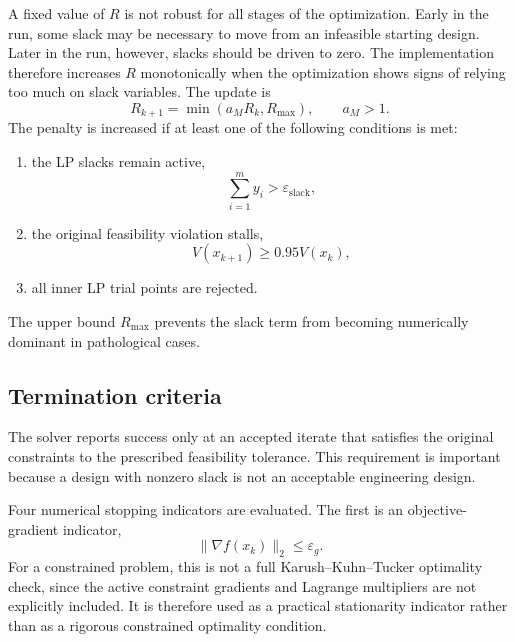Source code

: \documentclass[11pt,a4paper]{article}
\begin{document}
A fixed value of $R$ is not robust for all stages of the optimization.
Early in the run, some slack may be necessary to move from an
infeasible starting design. Later in the run, however, slacks should
be driven to zero. The implementation therefore increases $R$
monotonically when the optimization shows signs of relying too much
on slack variables. The update is
\begin{equation}
\label{eq:appA_penalty}
    R_{k+1}
    =
    \min\left(a_M R_k, R_{\max}\right),
    \qquad
    a_M>1 .
\end{equation}
The penalty is increased if at least one of the following conditions
is met:
\begin{enumerate}[label=(\roman*)]
    \item the LP slacks remain active,
    \begin{equation}
    \label{eq:appA_slack_active}
        \sum_{i=1}^m y_i > \varepsilon_{\mathrm{slack}},
    \end{equation}

    \item the original feasibility violation stalls,
    \begin{equation}
    \label{eq:appA_feas_stall}
        V(x_{k+1}) \geq 0.95 V(x_k),
    \end{equation}

    \item all inner LP trial points are rejected.
\end{enumerate}
The upper bound $R_{\max}$ prevents the slack term from becoming
numerically dominant in pathological cases.

\subsection{Termination criteria}
\label{sec:slpA:termination}

The solver reports success only at an accepted iterate that satisfies
the original constraints to the prescribed feasibility tolerance.
This requirement is important because a design with nonzero slack is
not an acceptable engineering design.

Four numerical stopping indicators are evaluated. The first is an
objective-gradient indicator,
\begin{equation}
\label{eq:appA_stop_grad}
    \|\nabla f(x_k)\|_2
    \leq
    \varepsilon_g .
\end{equation}
For a constrained problem, this is not a full Karush--Kuhn--Tucker
optimality check, since the active constraint gradients and Lagrange
multipliers are not explicitly included. It is therefore used as a
practical stationarity indicator rather than as a rigorous constrained
optimality condition.
\end{document}
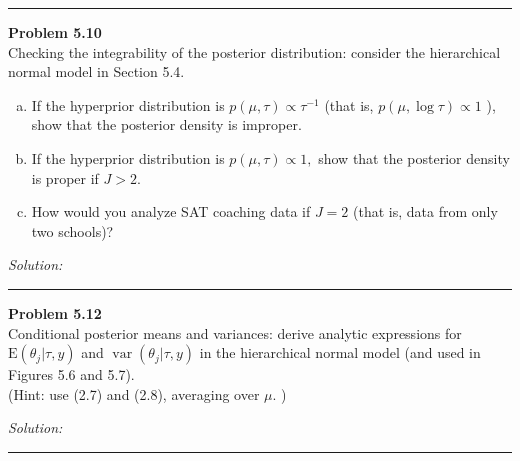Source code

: \documentclass[a4paper, 11pt]{article}
\newenvironment{problem}[2][Problem]
    { \begin{mdframed}[backgroundcolor=gray!20] \textbf{#1 #2} \\}
    {  \end{mdframed}}
\newenvironment{solution}
    {\textit{Solution:}}
    {}
\begin{document}
\noindent\rule{7in}{2.8pt}
\begin{problem}{5.10}
  Checking the integrability of the posterior distribution: consider the hierarchical normal
  model in Section 5.4.
  \begin{enumerate}[(a)]
    \item  If the hyperprior distribution is $p(\mu, \tau) \propto \tau^{-1}$ (that is, $p(\mu, \log \tau) \propto 1$ ), show that the posterior density is improper.
    \item If the hyperprior distribution is $p(\mu, \tau) \propto 1,$ show that the posterior density is proper
    if $J>2$.
    \item  How would you analyze SAT coaching data if $J=2$ (that is, data from only two schools)?
  \end{enumerate}
\end{problem}
\begin{solution}

\end{solution}

\noindent\rule{7in}{2.8pt}
\begin{problem}{5.12}
  Conditional posterior means and variances: derive analytic expressions for $\mathrm{E}\left(\theta_{j} | \tau, y\right)$ and $\operatorname{var}\left(\theta_{j} | \tau, y\right)$  in the hierarchical normal model (and used in Figures 5.6  and  5.7).\\
   (Hint:  use (2.7) and (2.8), averaging over $\mu .$ )
\end{problem}
\begin{solution}

\end{solution}

\noindent\rule{7in}{2.8pt}

\end{document}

• _Exercise goal_: Which lines in the records above contain the word "posterior"? Return each of them.

• _Task solution_:
  Checking the integrability of the posterior distribution: consider the hierarchical normal
    \item  If the hyperprior distribution is $p(\mu, \tau) \propto \tau^{-1}$ (that is, $p(\mu, \log \tau) \propto 1$ ), show that the posterior density is improper.
    \item If the hyperprior distribution is $p(\mu, \tau) \propto 1,$ show that the posterior density is proper
  Conditional posterior means and variances: derive analytic expressions for $\mathrm{E}\left(\theta_{j} | \tau, y\right)$ and $\operatorname{var}\left(\theta_{j} | \tau, y\right)$  in the hierarchical normal model (and used in Figures 5.6  and  5.7).\\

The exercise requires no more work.